**REQUIRED ACTION:** When a line in the material beneath includes the word "systemd", add it to the count, and report the count alone.

**MATERIAL TO PROCESS:**
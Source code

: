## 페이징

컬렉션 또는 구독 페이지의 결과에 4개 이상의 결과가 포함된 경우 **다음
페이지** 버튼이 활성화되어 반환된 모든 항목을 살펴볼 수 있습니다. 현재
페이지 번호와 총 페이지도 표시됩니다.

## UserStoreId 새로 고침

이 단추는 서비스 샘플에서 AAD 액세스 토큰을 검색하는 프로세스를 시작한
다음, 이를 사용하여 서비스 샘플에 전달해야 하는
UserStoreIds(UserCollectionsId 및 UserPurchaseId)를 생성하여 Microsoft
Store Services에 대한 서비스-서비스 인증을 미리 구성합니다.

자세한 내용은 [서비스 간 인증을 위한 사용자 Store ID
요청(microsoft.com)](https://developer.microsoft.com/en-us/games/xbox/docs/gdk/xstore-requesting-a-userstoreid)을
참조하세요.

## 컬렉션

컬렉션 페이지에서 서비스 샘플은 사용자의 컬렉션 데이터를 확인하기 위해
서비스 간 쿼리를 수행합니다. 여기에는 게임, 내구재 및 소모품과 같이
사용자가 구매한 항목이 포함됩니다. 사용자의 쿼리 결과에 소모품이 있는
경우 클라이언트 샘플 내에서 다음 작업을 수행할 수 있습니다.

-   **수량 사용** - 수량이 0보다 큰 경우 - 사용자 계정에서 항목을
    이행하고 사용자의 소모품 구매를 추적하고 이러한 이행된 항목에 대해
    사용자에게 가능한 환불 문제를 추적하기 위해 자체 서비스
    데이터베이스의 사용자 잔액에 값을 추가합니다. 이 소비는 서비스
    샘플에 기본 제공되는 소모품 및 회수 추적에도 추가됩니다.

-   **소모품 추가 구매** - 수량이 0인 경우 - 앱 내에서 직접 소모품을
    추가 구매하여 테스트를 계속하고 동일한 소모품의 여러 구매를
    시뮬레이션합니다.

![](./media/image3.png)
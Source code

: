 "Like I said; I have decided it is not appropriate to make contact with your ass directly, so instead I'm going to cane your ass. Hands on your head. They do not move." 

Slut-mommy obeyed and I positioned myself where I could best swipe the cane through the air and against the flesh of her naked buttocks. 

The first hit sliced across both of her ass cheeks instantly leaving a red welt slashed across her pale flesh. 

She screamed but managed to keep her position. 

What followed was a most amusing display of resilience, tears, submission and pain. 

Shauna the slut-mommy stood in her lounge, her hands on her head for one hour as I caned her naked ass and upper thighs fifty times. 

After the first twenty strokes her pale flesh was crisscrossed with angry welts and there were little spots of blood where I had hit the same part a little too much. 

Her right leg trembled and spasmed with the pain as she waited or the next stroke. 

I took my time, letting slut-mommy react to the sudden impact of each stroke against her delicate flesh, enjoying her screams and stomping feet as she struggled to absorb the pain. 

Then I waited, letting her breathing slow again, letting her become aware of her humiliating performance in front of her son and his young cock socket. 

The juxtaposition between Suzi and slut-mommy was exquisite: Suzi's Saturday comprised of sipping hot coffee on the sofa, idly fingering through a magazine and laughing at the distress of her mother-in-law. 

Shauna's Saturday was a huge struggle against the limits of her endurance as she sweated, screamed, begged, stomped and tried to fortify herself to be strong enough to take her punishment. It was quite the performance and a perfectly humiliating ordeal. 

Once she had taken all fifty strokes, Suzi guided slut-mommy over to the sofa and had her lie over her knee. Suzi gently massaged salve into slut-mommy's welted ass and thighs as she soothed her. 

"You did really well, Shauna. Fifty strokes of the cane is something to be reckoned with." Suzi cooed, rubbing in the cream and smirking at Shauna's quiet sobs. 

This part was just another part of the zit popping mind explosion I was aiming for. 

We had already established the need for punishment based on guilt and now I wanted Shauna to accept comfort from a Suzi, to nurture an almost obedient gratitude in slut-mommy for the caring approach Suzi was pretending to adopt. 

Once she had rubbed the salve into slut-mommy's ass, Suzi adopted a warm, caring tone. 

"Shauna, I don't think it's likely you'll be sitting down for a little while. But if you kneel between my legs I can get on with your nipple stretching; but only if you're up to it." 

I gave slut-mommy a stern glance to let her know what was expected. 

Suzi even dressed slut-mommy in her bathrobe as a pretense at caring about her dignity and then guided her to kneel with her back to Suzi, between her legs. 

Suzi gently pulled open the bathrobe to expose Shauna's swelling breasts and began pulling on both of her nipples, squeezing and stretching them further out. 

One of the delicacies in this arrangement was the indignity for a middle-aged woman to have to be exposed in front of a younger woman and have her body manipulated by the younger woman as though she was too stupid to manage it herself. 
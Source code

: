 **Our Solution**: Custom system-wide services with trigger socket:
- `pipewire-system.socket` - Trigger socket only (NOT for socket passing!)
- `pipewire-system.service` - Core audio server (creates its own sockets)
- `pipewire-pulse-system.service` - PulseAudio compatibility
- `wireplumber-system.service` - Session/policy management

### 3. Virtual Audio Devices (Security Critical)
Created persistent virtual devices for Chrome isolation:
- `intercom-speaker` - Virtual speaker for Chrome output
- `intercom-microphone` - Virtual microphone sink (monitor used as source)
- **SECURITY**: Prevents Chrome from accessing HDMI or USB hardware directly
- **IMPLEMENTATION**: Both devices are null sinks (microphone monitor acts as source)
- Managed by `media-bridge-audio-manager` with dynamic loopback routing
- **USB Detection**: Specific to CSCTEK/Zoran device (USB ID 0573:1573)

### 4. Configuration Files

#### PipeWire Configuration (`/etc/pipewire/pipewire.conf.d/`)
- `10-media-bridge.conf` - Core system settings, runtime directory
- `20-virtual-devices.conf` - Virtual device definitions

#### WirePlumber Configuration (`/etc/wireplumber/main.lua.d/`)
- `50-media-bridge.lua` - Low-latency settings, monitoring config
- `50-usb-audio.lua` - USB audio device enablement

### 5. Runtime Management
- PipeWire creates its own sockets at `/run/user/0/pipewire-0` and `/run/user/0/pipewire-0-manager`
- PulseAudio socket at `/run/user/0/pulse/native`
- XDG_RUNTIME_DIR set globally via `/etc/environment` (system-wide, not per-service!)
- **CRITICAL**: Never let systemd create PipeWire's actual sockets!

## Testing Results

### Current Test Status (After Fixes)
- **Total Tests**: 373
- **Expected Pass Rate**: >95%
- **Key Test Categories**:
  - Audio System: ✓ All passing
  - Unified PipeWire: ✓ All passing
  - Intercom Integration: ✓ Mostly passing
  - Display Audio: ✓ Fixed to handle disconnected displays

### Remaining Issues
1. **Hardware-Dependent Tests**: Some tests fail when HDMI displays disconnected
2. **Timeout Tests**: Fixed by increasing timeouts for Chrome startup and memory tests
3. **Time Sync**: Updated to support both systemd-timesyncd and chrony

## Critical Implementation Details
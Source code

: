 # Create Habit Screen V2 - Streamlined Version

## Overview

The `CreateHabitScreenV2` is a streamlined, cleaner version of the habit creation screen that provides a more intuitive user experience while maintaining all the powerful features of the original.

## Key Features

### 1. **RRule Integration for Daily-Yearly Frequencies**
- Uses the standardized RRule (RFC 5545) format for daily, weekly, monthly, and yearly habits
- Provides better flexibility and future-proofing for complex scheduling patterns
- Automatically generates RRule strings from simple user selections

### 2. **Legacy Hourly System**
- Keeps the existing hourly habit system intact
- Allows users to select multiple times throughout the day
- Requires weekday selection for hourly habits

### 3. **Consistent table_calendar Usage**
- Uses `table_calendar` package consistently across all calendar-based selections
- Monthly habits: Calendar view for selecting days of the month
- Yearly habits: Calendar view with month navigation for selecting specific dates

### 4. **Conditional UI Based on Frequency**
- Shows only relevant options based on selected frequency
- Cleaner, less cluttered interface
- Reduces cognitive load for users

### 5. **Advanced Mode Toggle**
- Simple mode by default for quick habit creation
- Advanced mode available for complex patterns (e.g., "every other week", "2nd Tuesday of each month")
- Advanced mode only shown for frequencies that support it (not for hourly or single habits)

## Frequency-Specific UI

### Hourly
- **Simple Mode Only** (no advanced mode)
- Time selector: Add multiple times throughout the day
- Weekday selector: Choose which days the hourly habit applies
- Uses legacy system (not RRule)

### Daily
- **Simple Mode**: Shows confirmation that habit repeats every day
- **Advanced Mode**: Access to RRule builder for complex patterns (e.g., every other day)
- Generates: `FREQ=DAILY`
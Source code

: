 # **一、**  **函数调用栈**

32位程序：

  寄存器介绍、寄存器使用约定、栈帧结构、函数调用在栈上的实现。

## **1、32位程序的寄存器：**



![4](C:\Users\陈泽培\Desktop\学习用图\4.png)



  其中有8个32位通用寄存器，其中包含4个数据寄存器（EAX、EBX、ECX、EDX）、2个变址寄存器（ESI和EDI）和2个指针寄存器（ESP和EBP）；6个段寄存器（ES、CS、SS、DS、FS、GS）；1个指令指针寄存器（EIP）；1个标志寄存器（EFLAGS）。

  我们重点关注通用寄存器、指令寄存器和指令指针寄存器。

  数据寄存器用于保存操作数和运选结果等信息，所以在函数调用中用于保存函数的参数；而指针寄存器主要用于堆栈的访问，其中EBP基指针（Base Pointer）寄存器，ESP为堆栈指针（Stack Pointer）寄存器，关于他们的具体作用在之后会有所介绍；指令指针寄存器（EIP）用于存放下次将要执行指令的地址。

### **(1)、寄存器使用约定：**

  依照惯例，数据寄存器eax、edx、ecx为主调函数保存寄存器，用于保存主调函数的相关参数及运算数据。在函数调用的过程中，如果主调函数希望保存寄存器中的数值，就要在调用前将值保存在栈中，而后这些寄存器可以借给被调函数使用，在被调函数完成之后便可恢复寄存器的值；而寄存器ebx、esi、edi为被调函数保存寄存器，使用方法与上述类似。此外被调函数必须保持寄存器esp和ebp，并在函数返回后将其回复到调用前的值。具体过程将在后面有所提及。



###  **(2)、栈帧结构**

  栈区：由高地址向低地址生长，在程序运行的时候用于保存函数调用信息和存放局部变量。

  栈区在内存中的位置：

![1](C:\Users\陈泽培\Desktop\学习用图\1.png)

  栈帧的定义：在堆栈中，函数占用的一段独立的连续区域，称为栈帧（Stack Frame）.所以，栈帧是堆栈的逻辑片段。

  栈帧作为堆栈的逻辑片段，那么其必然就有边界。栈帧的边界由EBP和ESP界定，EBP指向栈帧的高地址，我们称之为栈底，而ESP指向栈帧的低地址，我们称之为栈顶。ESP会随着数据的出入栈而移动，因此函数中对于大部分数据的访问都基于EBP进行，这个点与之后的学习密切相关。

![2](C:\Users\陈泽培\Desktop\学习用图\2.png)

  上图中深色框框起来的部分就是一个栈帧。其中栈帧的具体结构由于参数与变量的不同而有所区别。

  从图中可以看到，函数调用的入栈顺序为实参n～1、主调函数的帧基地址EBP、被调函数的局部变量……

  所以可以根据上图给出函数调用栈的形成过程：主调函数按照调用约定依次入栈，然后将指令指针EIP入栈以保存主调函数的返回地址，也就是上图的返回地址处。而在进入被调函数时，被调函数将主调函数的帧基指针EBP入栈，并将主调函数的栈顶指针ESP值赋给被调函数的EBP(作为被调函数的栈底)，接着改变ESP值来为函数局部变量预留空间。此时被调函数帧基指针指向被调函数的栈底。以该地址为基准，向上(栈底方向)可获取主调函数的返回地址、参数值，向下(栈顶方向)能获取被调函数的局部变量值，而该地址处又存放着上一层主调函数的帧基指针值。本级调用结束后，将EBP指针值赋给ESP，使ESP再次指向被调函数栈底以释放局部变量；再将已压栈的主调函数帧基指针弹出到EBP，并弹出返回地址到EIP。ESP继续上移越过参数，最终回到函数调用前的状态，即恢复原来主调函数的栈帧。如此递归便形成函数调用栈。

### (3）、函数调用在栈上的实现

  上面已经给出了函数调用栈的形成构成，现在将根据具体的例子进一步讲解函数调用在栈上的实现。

**TASK RESPONSE:** 2